§ **Saved entries**

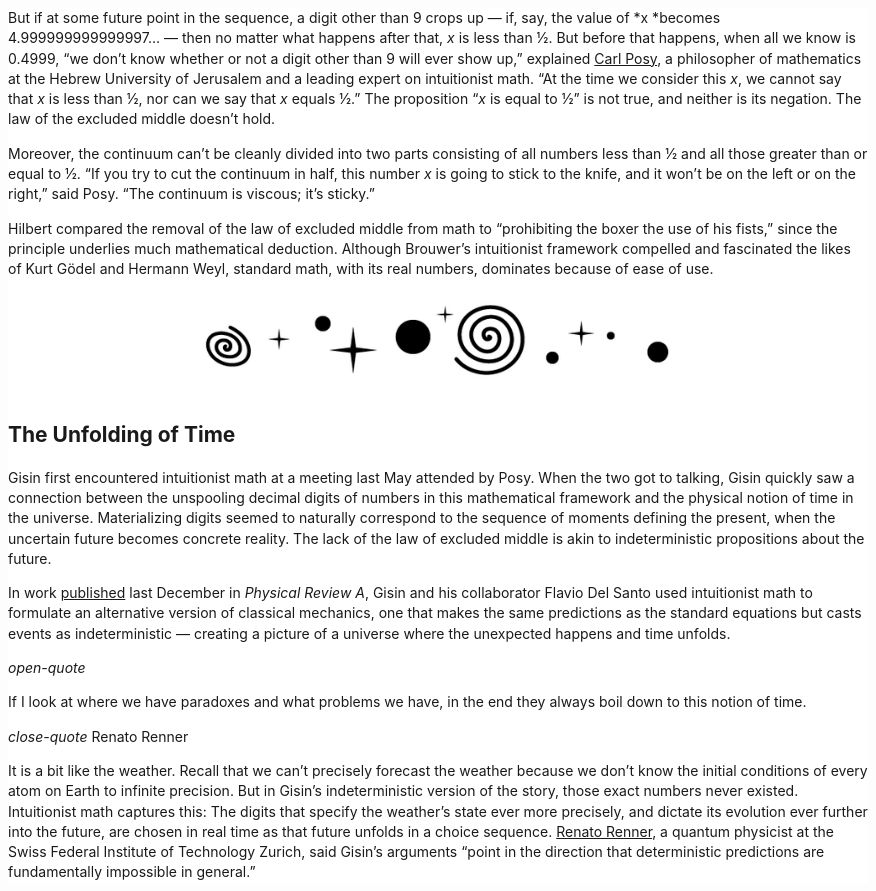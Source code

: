 But if at some future point in the sequence, a digit other than 9 crops up — if, say, the value of *x *becomes 4.999999999999997… — then no matter what happens after that, *x* is less than ½. But before that happens, when all we know is 0.4999, “we don’t know whether or not a digit other than 9 will ever show up,” explained [Carl Posy](https://en.philosophy.huji.ac.il/people/carl-posy), a philosopher of mathematics at the Hebrew University of Jerusalem and a leading expert on intuitionist math. “At the time we consider this *x*, we cannot say that *x* is less than ½, nor can we say that *x* equals ½.” The proposition “*x* is equal to ½” is not true, and neither is its negation. The law of the excluded middle doesn’t hold.

Moreover, the continuum can’t be cleanly divided into two parts consisting of all numbers less than ½ and all those greater than or equal to ½. “If you try to cut the continuum in half, this number *x* is going to stick to the knife, and it won’t be on the left or on the right,” said Posy. “The continuum is viscous; it’s sticky.”

Hilbert compared the removal of the law of excluded middle from math to “prohibiting the boxer the use of his fists,” since the principle underlies much mathematical deduction. Although Brouwer’s intuitionist framework compelled and fascinated the likes of Kurt Gödel and Hermann Weyl, standard math, with its real numbers, dominates because of ease of use.

![SectionDiv-v2-03.jpg](../_resources/50d885efe12b8adbcc4079b52e8a835b.jpg)

## The Unfolding of Time

Gisin first encountered intuitionist math at a meeting last May attended by Posy. When the two got to talking, Gisin quickly saw a connection between the unspooling decimal digits of numbers in this mathematical framework and the physical notion of time in the universe. Materializing digits seemed to naturally correspond to the sequence of moments defining the present, when the uncertain future becomes concrete reality. The lack of the law of excluded middle is akin to indeterministic propositions about the future.

In work [published](https://journals.aps.org/pra/abstract/10.1103/PhysRevA.100.062107) last December in *Physical Review A*, Gisin and his collaborator Flavio Del Santo used intuitionist math to formulate an alternative version of classical mechanics, one that makes the same predictions as the standard equations but casts events as indeterministic — creating a picture of a universe where the unexpected happens and time unfolds.

*open-quote*

If I look at where we have paradoxes and what problems we have, in the end they always boil down to this notion of time.

*close-quote*
Renato Renner

It is a bit like the weather. Recall that we can’t precisely forecast the weather because we don’t know the initial conditions of every atom on Earth to infinite precision. But in Gisin’s indeterministic version of the story, those exact numbers never existed. Intuitionist math captures this: The digits that specify the weather’s state ever more precisely, and dictate its evolution ever further into the future, are chosen in real time as that future unfolds in a choice sequence. [Renato Renner](https://itp.phys.ethz.ch/people/person-detail.NTkyNzU=.TGlzdC84NDYsLTE5MDQ4MDM5ODI=.html), a quantum physicist at the Swiss Federal Institute of Technology Zurich, said Gisin’s arguments “point in the direction that deterministic predictions are fundamentally impossible in general.”
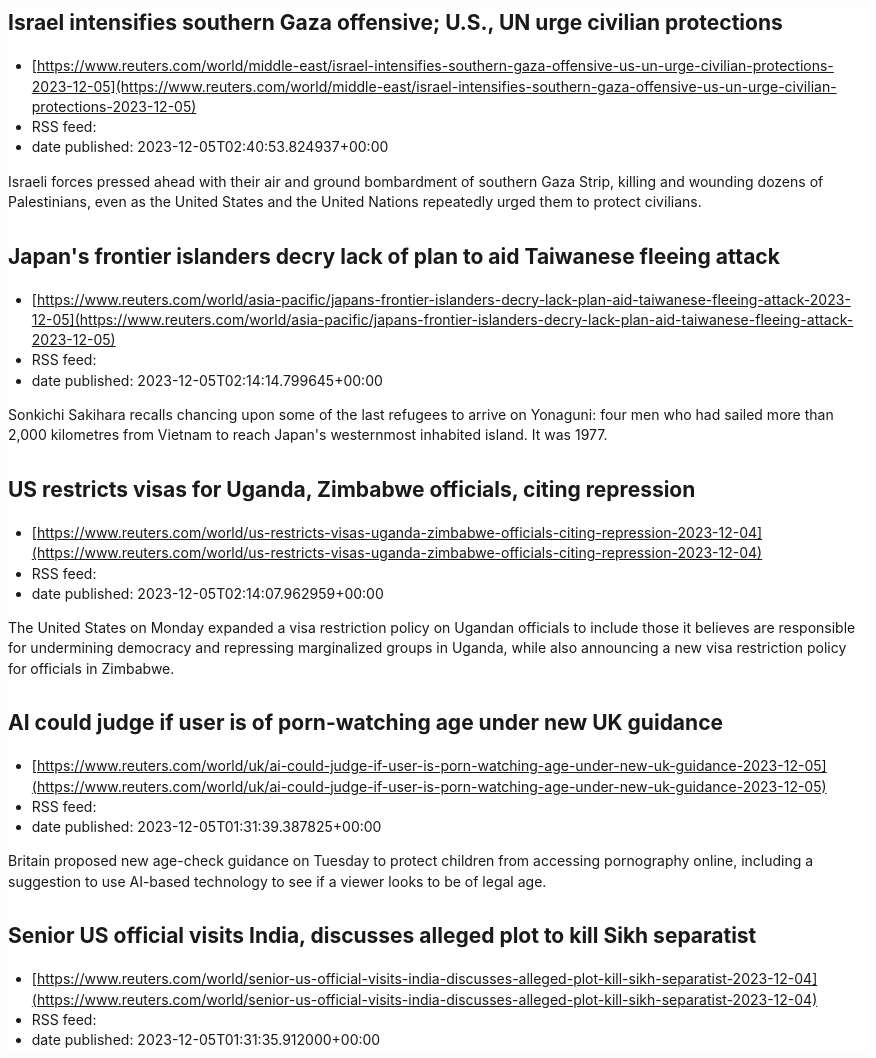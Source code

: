 ## Israel intensifies southern Gaza offensive; U.S., UN urge civilian protections
 - [https://www.reuters.com/world/middle-east/israel-intensifies-southern-gaza-offensive-us-un-urge-civilian-protections-2023-12-05](https://www.reuters.com/world/middle-east/israel-intensifies-southern-gaza-offensive-us-un-urge-civilian-protections-2023-12-05)
 - RSS feed: 
 - date published: 2023-12-05T02:40:53.824937+00:00

Israeli forces pressed ahead with their air and ground bombardment of southern Gaza Strip, killing and wounding dozens of Palestinians, even as the United States and the United Nations repeatedly urged them to protect civilians.

## Japan's frontier islanders decry lack of plan to aid Taiwanese fleeing attack
 - [https://www.reuters.com/world/asia-pacific/japans-frontier-islanders-decry-lack-plan-aid-taiwanese-fleeing-attack-2023-12-05](https://www.reuters.com/world/asia-pacific/japans-frontier-islanders-decry-lack-plan-aid-taiwanese-fleeing-attack-2023-12-05)
 - RSS feed: 
 - date published: 2023-12-05T02:14:14.799645+00:00

Sonkichi Sakihara recalls chancing upon some of the last refugees to arrive on Yonaguni: four men who had sailed more than 2,000 kilometres from Vietnam to reach Japan's westernmost inhabited island. It was 1977.

## US restricts visas for Uganda, Zimbabwe officials, citing repression
 - [https://www.reuters.com/world/us-restricts-visas-uganda-zimbabwe-officials-citing-repression-2023-12-04](https://www.reuters.com/world/us-restricts-visas-uganda-zimbabwe-officials-citing-repression-2023-12-04)
 - RSS feed: 
 - date published: 2023-12-05T02:14:07.962959+00:00

The United States on Monday expanded a visa restriction policy on Ugandan officials to include those it believes are responsible for undermining democracy and repressing marginalized groups in Uganda, while also announcing a new visa restriction policy for officials in Zimbabwe.

## AI could judge if user is of porn-watching age under new UK guidance
 - [https://www.reuters.com/world/uk/ai-could-judge-if-user-is-porn-watching-age-under-new-uk-guidance-2023-12-05](https://www.reuters.com/world/uk/ai-could-judge-if-user-is-porn-watching-age-under-new-uk-guidance-2023-12-05)
 - RSS feed: 
 - date published: 2023-12-05T01:31:39.387825+00:00

Britain proposed new age-check guidance on Tuesday to protect children from accessing pornography online, including a suggestion to use AI-based technology to see if a viewer looks to be of legal age.

## Senior US official visits India, discusses alleged plot to kill Sikh separatist
 - [https://www.reuters.com/world/senior-us-official-visits-india-discusses-alleged-plot-kill-sikh-separatist-2023-12-04](https://www.reuters.com/world/senior-us-official-visits-india-discusses-alleged-plot-kill-sikh-separatist-2023-12-04)
 - RSS feed: 
 - date published: 2023-12-05T01:31:35.912000+00:00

§ **Directions for this task**
Which of the lines above contain "attack"? Return them all.

§ **Answer area**
## Japan's frontier islanders decry lack of plan to aid Taiwanese fleeing attack
 - [https://www.reuters.com/world/asia-pacific/japans-frontier-islanders-decry-lack-plan-aid-taiwanese-fleeing-attack-2023-12-05](https://www.reuters.com/world/asia-pacific/japans-frontier-islanders-decry-lack-plan-aid-taiwanese-fleeing-attack-2023-12-05)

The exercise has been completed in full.